As the healthcare industry continues to re-orient itself around more personalized therapies and services to match the specific needs, expectations and means of any given individual, one area that has witnessed dramatic product innovation involves the bundling of providers into specific networks that consumers can access through their insurance plans. The proliferation of “narrow networks” has been nothing short of extraordinary with 2,930 such plans being offered now, over 1,000 of which were introduced just in 2015 alone according to a recent McKinsey study. In fact, over 90% of all Americans had the choice to purchase either a broad or narrow network insurance product in 2015, up from 86% in 2014. Undoubtedly as insurers sort through the losses from insurance exchange products, we are likely to see a rationalization in the number of networks.

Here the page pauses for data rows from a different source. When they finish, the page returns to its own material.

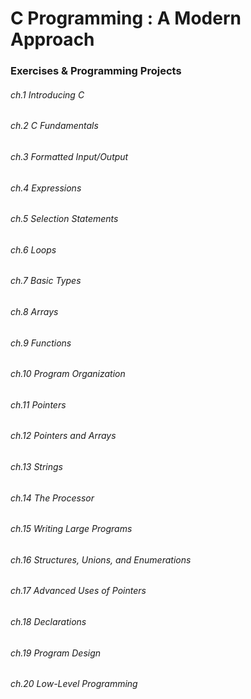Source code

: # C Programming : A Modern Approach

### Exercises & Programming Projects

###### ch.1 Introducing C 
###### ch.2 C Fundamentals 
###### ch.3 Formatted Input/Output
###### ch.4 Expressions
###### ch.5 Selection Statements  
###### ch.6 Loops
###### ch.7 Basic Types  
###### ch.8 Arrays 
###### ch.9 Functions 
###### ch.10 Program Organization 
###### ch.11 Pointers
###### ch.12 Pointers and Arrays 
###### ch.13 Strings
###### ch.14 The Processor 
###### ch.15 Writing Large Programs 
###### ch.16 Structures, Unions, and Enumerations
###### ch.17 Advanced Uses of Pointers
###### ch.18 Declarations 
###### ch.19 Program Design 
###### ch.20 Low-Level Programming
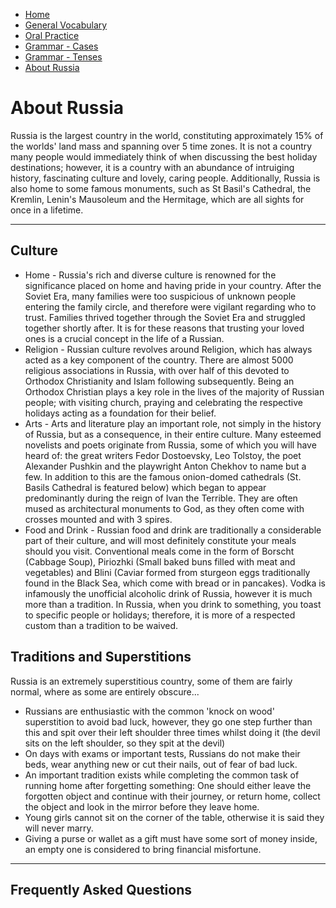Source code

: <div id="google_translate_element"></div><script type="text/javascript">
function googleTranslateElementInit() {
  new google.translate.TranslateElement({pageLanguage: 'en', layout: google.translate.TranslateElement.InlineLayout.SIMPLE, multilanguagePage: true}, 'google_translate_element');
}
</script><script type="text/javascript" src="//translate.google.com/translate_a/element.js?cb=googleTranslateElementInit"></script>
<ul class="breadcrumb">
  <li><a href="https://doggo1.github.io/GIForJIF/index.html">Home</a></li>
  <li><a href="https://doggo1.github.io/GIForJIF/page2.html">General Vocabulary</a></li>
<li><a href="https://doggo1.github.io/GIForJIF/page3.html">Oral Practice</a></li>
<li><a href="https://doggo1.github.io/GIForJIF/page4.html">Grammar - Cases</a></li>
<li><a href="https://doggo1.github.io/GIForJIF/page5.html">Grammar - Tenses</a></li>
<li><a href="https://doggo1.github.io/GIForJIF/page6.html">About Russia</a></li>
</ul>
<h1> About Russia</h1>
<p>Russia is the largest country in the world, constituting approximately 15% of the worlds' land mass and spanning over 5 time zones. It is not a country many people would immediately think of when discussing the best holiday destinations; however, it is a country with an abundance of intruiging history, fascinating culture and lovely, caring people. Additionally, Russia is also home to some famous monuments, such as St Basil's Cathedral, the Kremlin, Lenin's Mausoleum and the Hermitage, which are all sights for once in a lifetime.</p>
<hr>
<h2> Culture</h2>
<ul>
  <li>Home - Russia's rich and diverse culture is renowned for the significance placed on home and having pride in your country. After the Soviet Era, many families were too suspicious of unknown people entering the family circle, and therefore were vigilant regarding who to trust. Families thrived together through the Soviet Era and struggled together shortly after. It is for these reasons that trusting your loved ones is a crucial concept in the life of a Russian.</li>
  <li>Religion - Russian culture revolves around Religion, which has always acted as a key component of the country. There are almost 5000 religious associations in Russia, with over half of this devoted to Orthodox Christianity and Islam following subsequently. Being an Orthodox Christian plays a key role in the lives of the majority of Russian people; with visiting church, praying and celebrating the respective holidays acting as a foundation for their belief.</li>
  <li> Arts - Arts and literature play an important role, not simply in the history of Russia, but as a consequence, in their entire culture. Many esteemed novelists and poets originate from Russia, some of which you will have heard of: the great writers Fedor Dostoevsky, Leo Tolstoy, the poet Alexander Pushkin and the playwright Anton Chekhov to name but a few. In addition to this are the famous onion-domed cathedrals (St. Basils Cathedral is featured below) which began to appear predominantly during the reign of Ivan the Terrible. They are often mused as architectural monuments to God, as they often come with crosses mounted and with 3 spires.</li>
  <li>Food and Drink - Russian food and drink are traditionally a considerable part of their culture, and will most definitely constitute your meals should you visit. Conventional meals come in the form of Borscht (Cabbage Soup), Piriozhki (Small baked buns filled with meat and vegetables) and Blini (Caviar formed from sturgeon eggs traditionally found in the Black Sea, which come with bread or in pancakes). Vodka is infamously the unofficial alcoholic drink of Russia, however it is much more than a tradition. In Russia, when you drink to something, you toast to specific people or holidays; therefore, it is more of a respected custom than a tradition to be waived.</li>
</ul>
<h2>Traditions and Superstitions</h2>
<p>Russia is an extremely superstitious country, some of them are fairly normal, where as some are entirely obscure...</p>
<ul>
  <li>Russians are enthusiastic with the common 'knock on wood' superstition to avoid bad luck, however, they go one step further than this and spit over their left shoulder three times whilst doing it (the devil sits on the left shoulder, so they spit at the devil)</li>
  <li>On days with exams or important tests, Russians do not make their beds, wear anything new or cut their nails, out of fear of bad luck.</li>
  <li>An important tradition exists while completing the common task of running home after forgetting something: One should either leave the forgotten object and continue with their journey, or return home, collect the object and look in the mirror before they leave home. </li>
  <li>Young girls cannot sit on the corner of the table, otherwise it is said they will never marry.</li>
  <li>Giving a purse or wallet as a gift must have some sort of money inside, an empty one is considered to bring financial misfortune.</li>
</ul>
<hr>
<h2>Frequently Asked Questions</h2>








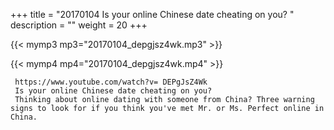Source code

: +++
title = "20170104  Is your online Chinese date cheating on you? "
description = ""
weight = 20
+++

{{< mymp3 mp3="20170104_depgjsz4wk.mp3" >}}

{{< mymp4 mp4="20170104_depgjsz4wk.mp4" >}}

     https://www.youtube.com/watch?v= DEPgJsZ4Wk 
     Is your online Chinese date cheating on you? 
     Thinking about online dating with someone from China? Three warning signs to look for if you think you've met Mr. or Ms. Perfect online in China. 
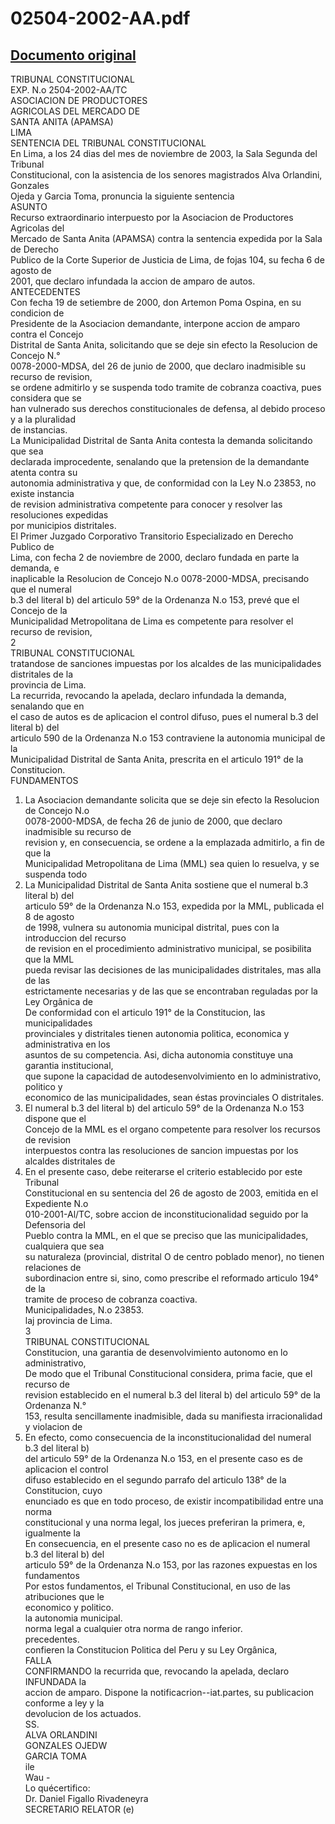 
02504-2002-AA.pdf
=================
  
[Documento original](https://tc.gob.pe/jurisprudencia/2003/02504-2002-AA.pdf)  
---  
TRIBUNAL CONSTITUCIONAL  
EXP. N.o 2504-2002-AA/TC  
ASOCIACION DE PRODUCTORES  
AGRICOLAS DEL MERCADO DE  
SANTA ANITA (APAMSA)  
LIMA  
SENTENCIA DEL TRIBUNAL CONSTITUCIONAL  
En Lima, a los 24 dias del mes de noviembre de 2003, la Sala Segunda del Tribunal  
Constitucional, con la asistencia de los senores magistrados Alva Orlandini, Gonzales  
Ojeda y Garcia Toma, pronuncia la siguiente sentencia  
ASUNTO  
Recurso extraordinario interpuesto por la Asociacion de Productores Agricolas del  
Mercado de Santa Anita (APAMSA) contra la sentencia expedida por la Sala de Derecho  
Publico de la Corte Superior de Justicia de Lima, de fojas 104, su fecha 6 de agosto de  
2001, que declaro infundada la accion de amparo de autos.  
ANTECEDENTES  
Con fecha 19 de setiembre de 2000, don Artemon Poma Ospina, en su condicion de  
Presidente de la Asociacion demandante, interpone accion de amparo contra el Concejo  
Distrital de Santa Anita, solicitando que se deje sin efecto la Resolucion de Concejo N.°  
0078-2000-MDSA, del 26 de junio de 2000, que declaro inadmisible su recurso de revision,  
se ordene admitirlo y se suspenda todo tramite de cobranza coactiva, pues considera que se  
han vulnerado sus derechos constitucionales de defensa, al debido proceso y a la pluralidad  
de instancias.  
La Municipalidad Distrital de Santa Anita contesta la demanda solicitando que sea  
declarada improcedente, senalando que la pretension de la demandante atenta contra su  
autonomia administrativa y que, de conformidad con la Ley N.o 23853, no existe instancia  
de revision administrativa competente para conocer y resolver las resoluciones expedidas  
por municipios distritales.  
El Primer Juzgado Corporativo Transitorio Especializado en Derecho Publico de  
Lima, con fecha 2 de noviembre de 2000, declaro fundada en parte la demanda, e  
inaplicable la Resolucion de Concejo N.o 0078-2000-MDSA, precisando que el numeral  
b.3 del literal b) del articulo 59° de la Ordenanza N.o 153, prevé que el Concejo de la  
Municipalidad Metropolitana de Lima es competente para resolver el recurso de revision,  
2  
TRIBUNAL CONSTITUCIONAL  
tratandose de sanciones impuestas por los alcaldes de las municipalidades distritales de la  
provincia de Lima.  
La recurrida, revocando la apelada, declaro infundada la demanda, senalando que en  
el caso de autos es de aplicacion el control difuso, pues el numeral b.3 del literal b) del  
articulo 590 de la Ordenanza N.o 153 contraviene la autonomia municipal de la  
Municipalidad Distrital de Santa Anita, prescrita en el articulo 191° de la Constitucion.  
FUNDAMENTOS  
1. La Asociacion demandante solicita que se deje sin efecto la Resolucion de Concejo N.o  
0078-2000-MDSA, de fecha 26 de junio de 2000, que declaro inadmisible su recurso de  
revision y, en consecuencia, se ordene a la emplazada admitirlo, a fin de que la  
Municipalidad Metropolitana de Lima (MML) sea quien lo resuelva, y se suspenda todo  
2. La Municipalidad Distrital de Santa Anita sostiene que el numeral b.3 literal b) del  
articulo 59° de la Ordenanza N.o 153, expedida por la MML, publicada el 8 de agosto  
de 1998, vulnera su autonomia municipal distrital, pues con la introduccion del recurso  
de revision en el procedimiento administrativo municipal, se posibilita que la MML  
pueda revisar las decisiones de las municipalidades distritales, mas alla de las  
estrictamente necesarias y de las que se encontraban reguladas por la Ley Orgânica de  
De conformidad con el articulo 191° de la Constitucion, las municipalidades  
provinciales y distritales tienen autonomia politica, economica y administrativa en los  
asuntos de su competencia. Asi, dicha autonomia constituye una garantia institucional,  
que supone la capacidad de autodesenvolvimiento en lo administrativo, politico y  
economico de las municipalidades, sean éstas provinciales O distritales.  
4. El numeral b.3 del literal b) del articulo 59° de la Ordenanza N.o 153 dispone que el  
Concejo de la MML es el organo competente para resolver los recursos de revision  
interpuestos contra las resoluciones de sancion impuestas por los alcaldes distritales de  
5. En el presente caso, debe reiterarse el criterio establecido por este Tribunal  
Constitucional en su sentencia del 26 de agosto de 2003, emitida en el Expediente N.o  
010-2001-Al/TC, sobre accion de inconstitucionalidad seguido por la Defensoria del  
Pueblo contra la MML, en el que se preciso que las municipalidades, cualquiera que sea  
su naturaleza (provincial, distrital O de centro poblado menor), no tienen relaciones de  
subordinacion entre si, sino, como prescribe el reformado articulo 194° de la  
tramite de proceso de cobranza coactiva.  
Municipalidades, N.o 23853.  
laj provincia de Lima.  
3  
TRIBUNAL CONSTITUCIONAL  
Constitucion, una garantia de desenvolvimiento autonomo en lo administrativo,  
De modo que el Tribunal Constitucional considera, prima facie, que el recurso de  
revision establecido en el numeral b.3 del literal b) del articulo 59° de la Ordenanza N.°  
153, resulta sencillamente inadmisible, dada su manifiesta irracionalidad y violacion de  
6. En efecto, como consecuencia de la inconstitucionalidad del numeral b.3 del literal b)  
del articulo 59° de la Ordenanza N.o 153, en el presente caso es de aplicacion el control  
difuso establecido en el segundo parrafo del articulo 138° de la Constitucion, cuyo  
enunciado es que en todo proceso, de existir incompatibilidad entre una norma  
constitucional y una norma legal, los jueces preferiran la primera, e, igualmente la  
En consecuencia, en el presente caso no es de aplicacion el numeral b.3 del literal b) del  
articulo 59° de la Ordenanza N.o 153, por las razones expuestas en los fundamentos  
Por estos fundamentos, el Tribunal Constitucional, en uso de las atribuciones que le  
economico y politico.  
la autonomia municipal.  
norma legal a cualquier otra norma de rango inferior.  
precedentes.  
confieren la Constitucion Politica del Peru y su Ley Orgânica,  
FALLA  
CONFIRMANDO la recurrida que, revocando la apelada, declaro INFUNDADA la  
accion de amparo. Dispone la notificacrion--iat.partes, su publicacion conforme a ley y la  
devolucion de los actuados.  
SS.  
ALVA ORLANDINI  
GONZALES OJEDW  
GARCIA TOMA  
ile  
Wau -  
Lo quécertifico:  
Dr. Daniel Figallo Rivadeneyra  
SECRETARIO RELATOR (e)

Narrow networks contain a greatly reduced number of providers and in-network facilities than traditional networks, often leading to significant decreases in premiums. Narrow networks are an attempt to return more negotiating leverage back to payers, much of which was lost in the face of provider consolidation over the last dozen years. In 2014, 70% of all exchange plans sold were narrow networks and they were on average 17% cheaper per McKinsey.
Much of the transformation of the “business of healthcare” is driven by fundamental payment model reform. This has created significant revenue opportunities for many technology vendors, which are selling enabling solutions to manage these new risks and revenue streams. Goldman Sachs tracks 15 public healthcare technology companies and recently reported that, as a group, those companies saw 12.4% and 17.9% revenue and EBITDA growth, respectively, in 2015. Expectations for 2016 continue to be strong with estimated growth for both revenues and EBITDA in the “mid-teens” percent. It is this transformation that is driving such significant VC interest as well. According to CB Insights, over $5.8 billion was invested in 903 “digital health” companies in 2015.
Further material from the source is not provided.